Is Tea’stone China’s answer to Starbucks?

Key takeaways:

  • Tea’stone, although keeping a relatively low profile, is steadily expanding, attracting the lifestyle-centric “xiaozi” crowd like Starbucks did.
  • Large and stylish locations is one of its main draws, including a “third place” like Starbucks, but in a more aesthetically designed way.
  • Its products combine influences of tradition and modernity while its marketing focuses on the offline experiences and membership online.

It’s been 2 years since we introduced the then hot new tea house Tea’stone. With no high-profile campaigns and collaborations like its competitors, it seems the chain has stayed relatively under the radar. However, it has been steadily expanding, opening a new branch in both Shanghai and Nanjing since the beginning of 2024, reaching around 15 locations across the country.

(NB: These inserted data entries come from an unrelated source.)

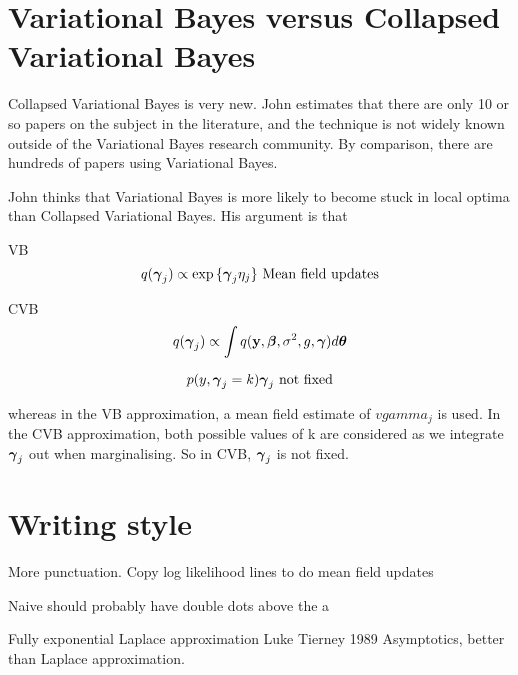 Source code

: \documentclass{amsart}
\begin{document}
\section{Variational Bayes versus Collapsed Variational Bayes}

Collapsed Variational Bayes is very new. John estimates that there are only 10 or so papers on the subject in
the literature, and the technique is not widely known outside of the Variational Bayes research community. By
comparison, there are hundreds of papers using Variational Bayes.

John thinks that Variational Bayes is more likely to become stuck in local optima than Collapsed Variational
Bayes. His argument is that

VB
$$q({\boldsymbol \gamma}_j) \propto \exp{ \{ {\boldsymbol\gamma}_j \eta_j \} } \text{ Mean field updates}$$

CVB
$$q({\boldsymbol \gamma}_j) \propto \int q({\bf y}, {\boldsymbol \beta}, \sigma^2, g, {\boldsymbol \gamma}) d {\boldsymbol \theta}$$

$$p(y, {\boldsymbol \gamma}_j = k) {\boldsymbol \gamma}_j\text{ not fixed}$$

whereas in the VB approximation, a mean field estimate of $vgamma_j$ is used. In the CVB approximation, both
possible values of k are considered as we integrate ${\boldsymbol \gamma}_j$ out when marginalising. So in CVB, ${\boldsymbol \gamma}_j$
is not fixed.

\section{Writing style}
More punctuation.
Copy log likelihood lines to do mean field updates

Naive should probably have double dots above the a

Fully exponential Laplace approximation Luke Tierney 1989 Asymptotics, better than Laplace approximation.
\end{document}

However, to many, the chain remains niche and mysterious. Founded in 2018, the chain is known for its expansive tea house spaces and tasteful design of products, as well as high prices. But how does Tea’stone build its brand with an “anti-” or “de-marketing” approach? How does it balance the emphasis of its offline and online presence? And why do people keep comparing it with Starbucks?

The discreet charm of the petite bourgeoisie

The comparison between Tea’stone and Starbucks requires some context. The first one is the idea of “xiaozi” (小资, lit. petite bourgeoisie). According to Wikipedia, “xiaozi” is a lifestyle chasing modern taste, living standards, and arts. When Starbucks entered China, the coffee-exclusive space, including the service involving baristas taking your names, the music and the coffee itself became symbols of this modern, cosmopolitan and urbanite lifestyle.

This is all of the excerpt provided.